LAUSR

Abstract Developing catalytic and safe nanomaterials is very necessary for the reduction of potential risk to human health; however, this strategy has been found extremely challenging because the enhancement in catalytic activity of nanomaterials is inevitably accompanied with more potent cell injury. The relationship of physicochemical properties and biological responses in catalytic nanomaterials needs to be clarified at the nano–bio interface for achieving the safe application. Herein, high-energy crystallographic facets of palladium (Pd) nanocrystals that have been known to significantly contribute to the catalytic activity were introduced to attenuate the toxicity, and the underlying mechanism was unraveled.

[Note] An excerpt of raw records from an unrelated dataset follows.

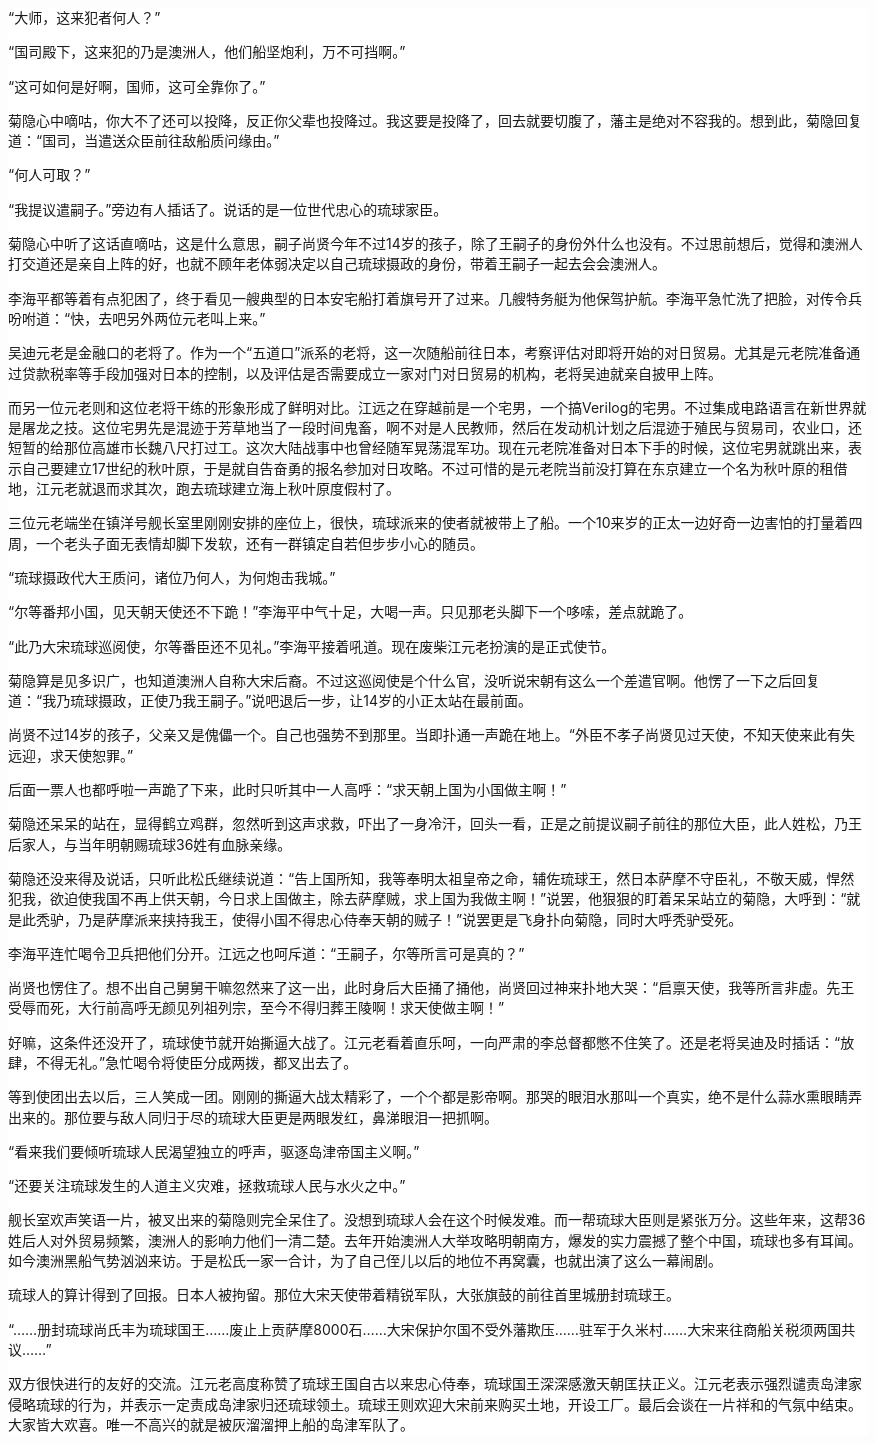 “大师，这来犯者何人？”

“国司殿下，这来犯的乃是澳洲人，他们船坚炮利，万不可挡啊。”

“这可如何是好啊，国师，这可全靠你了。”

菊隐心中嘀咕，你大不了还可以投降，反正你父辈也投降过。我这要是投降了，回去就要切腹了，藩主是绝对不容我的。想到此，菊隐回复道：“国司，当遣送众臣前往敌船质问缘由。”

“何人可取？”

“我提议遣嗣子。”旁边有人插话了。说话的是一位世代忠心的琉球家臣。

菊隐心中听了这话直嘀咕，这是什么意思，嗣子尚贤今年不过14岁的孩子，除了王嗣子的身份外什么也没有。不过思前想后，觉得和澳洲人打交道还是亲自上阵的好，也就不顾年老体弱决定以自己琉球摄政的身份，带着王嗣子一起去会会澳洲人。

李海平都等着有点犯困了，终于看见一艘典型的日本安宅船打着旗号开了过来。几艘特务艇为他保驾护航。李海平急忙洗了把脸，对传令兵吩咐道：“快，去吧另外两位元老叫上来。”

吴迪元老是金融口的老将了。作为一个“五道口”派系的老将，这一次随船前往日本，考察评估对即将开始的对日贸易。尤其是元老院准备通过贷款税率等手段加强对日本的控制，以及评估是否需要成立一家对门对日贸易的机构，老将吴迪就亲自披甲上阵。

而另一位元老则和这位老将干练的形象形成了鲜明对比。江远之在穿越前是一个宅男，一个搞Verilog的宅男。不过集成电路语言在新世界就是屠龙之技。这位宅男先是混迹于芳草地当了一段时间鬼畜，啊不对是人民教师，然后在发动机计划之后混迹于殖民与贸易司，农业口，还短暂的给那位高雄市长魏八尺打过工。这次大陆战事中也曾经随军晃荡混军功。现在元老院准备对日本下手的时候，这位宅男就跳出来，表示自己要建立17世纪的秋叶原，于是就自告奋勇的报名参加对日攻略。不过可惜的是元老院当前没打算在东京建立一个名为秋叶原的租借地，江元老就退而求其次，跑去琉球建立海上秋叶原度假村了。

三位元老端坐在镇洋号舰长室里刚刚安排的座位上，很快，琉球派来的使者就被带上了船。一个10来岁的正太一边好奇一边害怕的打量着四周，一个老头子面无表情却脚下发软，还有一群镇定自若但步步小心的随员。

“琉球摄政代大王质问，诸位乃何人，为何炮击我城。”

“尔等番邦小国，见天朝天使还不下跪！”李海平中气十足，大喝一声。只见那老头脚下一个哆嗦，差点就跪了。

“此乃大宋琉球巡阅使，尔等番臣还不见礼。”李海平接着吼道。现在废柴江元老扮演的是正式使节。

菊隐算是见多识广，也知道澳洲人自称大宋后裔。不过这巡阅使是个什么官，没听说宋朝有这么一个差遣官啊。他愣了一下之后回复道：“我乃琉球摄政，正使乃我王嗣子。”说吧退后一步，让14岁的小正太站在最前面。

尚贤不过14岁的孩子，父亲又是傀儡一个。自己也强势不到那里。当即扑通一声跪在地上。“外臣不孝子尚贤见过天使，不知天使来此有失远迎，求天使恕罪。”

后面一票人也都呼啦一声跪了下来，此时只听其中一人高呼：“求天朝上国为小国做主啊！”

菊隐还呆呆的站在，显得鹤立鸡群，忽然听到这声求救，吓出了一身冷汗，回头一看，正是之前提议嗣子前往的那位大臣，此人姓松，乃王后家人，与当年明朝赐琉球36姓有血脉亲缘。

菊隐还没来得及说话，只听此松氏继续说道：“告上国所知，我等奉明太祖皇帝之命，辅佐琉球王，然日本萨摩不守臣礼，不敬天威，悍然犯我，欲迫使我国不再上供天朝，今日求上国做主，除去萨摩贼，求上国为我做主啊！”说罢，他狠狠的盯着呆呆站立的菊隐，大呼到：“就是此秃驴，乃是萨摩派来挟持我王，使得小国不得忠心侍奉天朝的贼子！”说罢更是飞身扑向菊隐，同时大呼秃驴受死。

李海平连忙喝令卫兵把他们分开。江远之也呵斥道：“王嗣子，尔等所言可是真的？”

尚贤也愣住了。想不出自己舅舅干嘛忽然来了这一出，此时身后大臣捅了捅他，尚贤回过神来扑地大哭：“启禀天使，我等所言非虚。先王受辱而死，大行前高呼无颜见列祖列宗，至今不得归葬王陵啊！求天使做主啊！”

好嘛，这条件还没开了，琉球使节就开始撕逼大战了。江元老看着直乐呵，一向严肃的李总督都憋不住笑了。还是老将吴迪及时插话：“放肆，不得无礼。”急忙喝令将使臣分成两拨，都叉出去了。

等到使团出去以后，三人笑成一团。刚刚的撕逼大战太精彩了，一个个都是影帝啊。那哭的眼泪水那叫一个真实，绝不是什么蒜水熏眼睛弄出来的。那位要与敌人同归于尽的琉球大臣更是两眼发红，鼻涕眼泪一把抓啊。

“看来我们要倾听琉球人民渴望独立的呼声，驱逐岛津帝国主义啊。”

“还要关注琉球发生的人道主义灾难，拯救琉球人民与水火之中。”

舰长室欢声笑语一片，被叉出来的菊隐则完全呆住了。没想到琉球人会在这个时候发难。而一帮琉球大臣则是紧张万分。这些年来，这帮36姓后人对外贸易频繁，澳洲人的影响力他们一清二楚。去年开始澳洲人大举攻略明朝南方，爆发的实力震撼了整个中国，琉球也多有耳闻。如今澳洲黑船气势汹汹来访。于是松氏一家一合计，为了自己侄儿以后的地位不再窝囊，也就出演了这么一幕闹剧。

琉球人的算计得到了回报。日本人被拘留。那位大宋天使带着精锐军队，大张旗鼓的前往首里城册封琉球王。

“……册封琉球尚氏丰为琉球国王……废止上贡萨摩8000石……大宋保护尔国不受外藩欺压……驻军于久米村……大宋来往商船关税须两国共议……”

双方很快进行的友好的交流。江元老高度称赞了琉球王国自古以来忠心侍奉，琉球国王深深感激天朝匡扶正义。江元老表示强烈谴责岛津家侵略琉球的行为，并表示一定责成岛津家归还琉球领土。琉球王则欢迎大宋前来购买土地，开设工厂。最后会谈在一片祥和的气氛中结束。大家皆大欢喜。唯一不高兴的就是被灰溜溜押上船的岛津军队了。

Polyhedral Pd nanocrystals with morphology evolution from truncated octahedron to cuboctahedron and cube were prepared for elaborately tuning the extents of high-energy {100} facets, and hierarchical in vitro and in vivo biological evaluation were performed to clarify that Pd nanocrystals exposed with the more {100} facets could show the less toxicity to cells and animals. Density functional theory (DFT) calculation revealed {100} facet exposure was endowed with a strong oxygen adsorption, which weakens the breakage of the water molecule and suppresses the hazardous water dissociation and hydroxyl radical generation, which was supported by electron spin resonance (ESR)–based radical evaluation and X-ray photoelectron spectroscopy (XPS)-based oxygen identification. This means high-energy facet-based catalytic Pd nanocrystals can deliver low toxicity due to their unique surface properties.